Noch mal kurz zu Kap 22: Ich hab mich gefragt, was Mrs Clay und Mr. Elliot wohl bei ihrem heimlichen Treffen beredet haben. Hatten die Zwei da schon einen Deal? Haben sie über ihre Pläne geredet? Oder hat er sie ausgeschimpft, wie Anne vermutet?
Also die große Szene im "White Hart" lässt mich noch nicht los. Seht ihr das auch so, dass Anne
nicht davon ausgeht, dass Wentworth sie hört? Vorher ist sie sich ja bei jedem einzelnen Wort, das sie sagt, bewusst, dass er mithört, manches sagt sie nur, um ihm etwas zu verstehen zu geben. Hier offenbar nicht. Sie ist emotional auch etwas aufgeladen, weil Mrs Croft gerade gesagt hat, dass sie "ungewisse" Verlobungen nicht richtig findet, also sich auf gut Glück verloben, in der Hoffnung, dass man einmal Geld genug zum Heiraten hat - exakt die Situation, in der Anne und der Captain damals waren, oder? Mrs Croft erteilt Anne hier unbewusst Absolution - und Wentworth hört es wohl.
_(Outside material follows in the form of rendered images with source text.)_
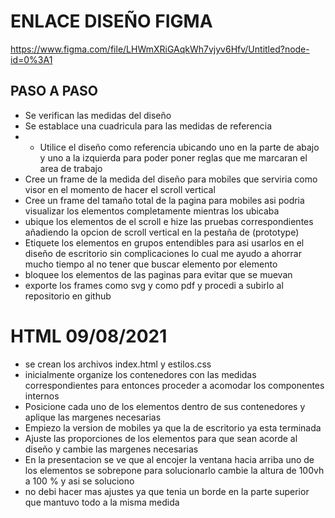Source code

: # ENLACE DISEÑO FIGMA
https://www.figma.com/file/LHWmXRiGAqkWh7vjyv6Hfv/Untitled?node-id=0%3A1

## PASO A PASO

- Se verifican las medidas del diseño
- Se establace una cuadricula para las medidas de referencia 
- - Utilice el diseño como referencia ubicando uno en la parte de abajo y uno a la izquierda para poder poner reglas que me marcaran el area de trabajo
- Cree un frame de la medida del diseño para mobiles que serviria como visor en el momento de hacer el scroll vertical
- Cree un frame del tamaño total de la pagina para mobiles asi podria visualizar los elementos completamente mientras los ubicaba
- ubique los elementos de el scroll e hize las pruebas correspondientes añadiendo la opcion de scroll vertical en la pestaña de (prototype)
- Etiquete los elementos en grupos entendibles para asi usarlos en el diseño de escritorio sin complicaciones lo cual me ayudo a ahorrar mucho tiempo al no tener que buscar elemento por elemento
- bloquee los elementos de las paginas para evitar que se muevan 
- exporte los frames como svg y como pdf y procedi a subirlo al repositorio en github

# HTML 09/08/2021

- se crean los archivos index.html y estilos.css
- inicialmente organize los contenedores con las medidas correspondientes para entonces proceder a acomodar los componentes internos
- Posicione cada uno de los elementos dentro de sus contenedores y aplique las margenes necesarias
- Empiezo la version de mobiles ya que la de escritorio ya esta terminada
- Ajuste las proporciones de los elementos para que sean acorde al diseño y cambie las margenes necesarias
- En la presentacion se ve que al encojer la ventana hacia arriba uno de los elementos se sobrepone para solucionarlo cambie la altura de 100vh a 100 % y asi se soluciono
- no debi hacer mas ajustes ya que tenia un borde en la parte superior que mantuvo todo a la misma medida

#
Dann geht die Diskussion los. Wie mir scheint, geht da einiges durcheinander. Also erst argumentiert Anne mit dem
sozialen Hintergrund: Frauen haben nichts zu tun, ergo beschäftigen sie sich mehr mit ihren Gefühlen, die entsprechend intensiver sind als die der Männer. Da Benwick auch nichts zu tun hatte, wie Harville zu bedenken gibt, schwenkt sie sofort um und schlussfolgert, dass es dann wohl doch an der
Natur der Männer liegen müsse. Das findet Harville auch, aber wendet das Argument gegen Anne: Weil Männer stärker sind, sind ihre Gefühle stärker. Anne geht darauf ein, schlussfolgert aber anders: Weil Frauen schwächer sind, sind ihre Gefühle "zärtlicher". Gleich anschließend argumentiert sie wieder
sozial: Weil Männer so stark gefordert werden, können sie nicht auch noch weibliche Gefühle verkraften.
Dann gibt es noch das Geplänkel über die Rolle der Literatur, die lustigerweise laut Anne nichts zu sagen hat, und dann kommt Anne zu der weisen Einsicht, dass es wohl keine Einigung gibt, weil halt alle so ihre Vorurteile haben.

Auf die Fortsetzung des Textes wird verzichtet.